Material supplied below:
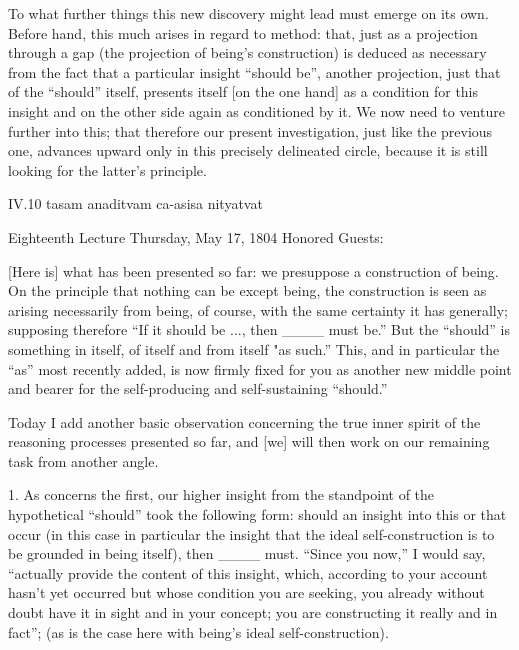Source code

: To what further things this new discovery
might lead must emerge on its own.
Before hand, this much arises in regard to method:
that, just as a projection through a gap
(the projection of being's construction)
is deduced as necessary from the fact
that a particular insight “should be”,
another projection, just that of the “should” itself,
presents itself [on the one hand] as
a condition for this insight
and on the other side again as conditioned by it.
We now need to venture further into this;
that therefore our present investigation,
just like the previous one,
advances upward only in this
precisely delineated circle,
because it is still looking
for the latter's principle.

IV.10
tasam anaditvam ca-asisa nityatvat

Eighteenth Lecture
Thursday, May 17, 1804
Honored Guests:

[Here is] what has been presented so far:
we presuppose a construction of being.
On the principle that nothing can be except being,
the construction is seen as arising necessarily from being,
of course, with the same certainty it has generally;
supposing therefore “If it should be ..., then ____ must be.”
But the “should” is something in itself, of itself and from itself "as such.”
This, and in particular the “as” most recently added,
is now firmly fixed for you as another new middle point
and bearer for the self-producing and self-sustaining “should.”

Today I add another basic observation
concerning the true inner spirit of
the reasoning processes presented so far,
and [we] will then work on
our remaining task from another angle.

1. As concerns the first,
our higher insight from the standpoint of
the hypothetical “should” took the following form:
should an insight into this or that occur
(in this case in particular the insight that
the ideal self-construction is to be grounded in being itself),
then ____ must.
“Since you now,” I would say,
“actually provide the content of this insight,
which, according to your account hasn't yet occurred
but whose condition you are seeking,
you already without doubt have it
in sight and in your concept;
you are constructing it really and in fact”;
(as is the case here with being's ideal self-construction).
End of Material supplied.
Please retype every entry above exactly, leaving out any picture.

Source code

: To what further things this new discovery
might lead must emerge on its own.
Before hand, this much arises in regard to method:
that, just as a projection through a gap
(the projection of being's construction)
is deduced as necessary from the fact
that a particular insight “should be”,
another projection, just that of the “should” itself,
presents itself [on the one hand] as
a condition for this insight
and on the other side again as conditioned by it.
We now need to venture further into this;
that therefore our present investigation,
just like the previous one,
advances upward only in this
precisely delineated circle,
because it is still looking
for the latter's principle.

IV.10
tasam anaditvam ca-asisa nityatvat

Eighteenth Lecture
Thursday, May 17, 1804
Honored Guests:

[Here is] what has been presented so far:
we presuppose a construction of being.
On the principle that nothing can be except being,
the construction is seen as arising necessarily from being,
of course, with the same certainty it has generally;
supposing therefore “If it should be ..., then ____ must be.”
But the “should” is something in itself, of itself and from itself "as such.”
This, and in particular the “as” most recently added,
is now firmly fixed for you as another new middle point
and bearer for the self-producing and self-sustaining “should.”

Today I add another basic observation
concerning the true inner spirit of
the reasoning processes presented so far,
and [we] will then work on
our remaining task from another angle.

1. As concerns the first,
our higher insight from the standpoint of
the hypothetical “should” took the following form:
should an insight into this or that occur
(in this case in particular the insight that
the ideal self-construction is to be grounded in being itself),
then ____ must.
“Since you now,” I would say,
“actually provide the content of this insight,
which, according to your account hasn't yet occurred
but whose condition you are seeking,
you already without doubt have it
in sight and in your concept;
you are constructing it really and in fact”;
(as is the case here with being's ideal self-construction).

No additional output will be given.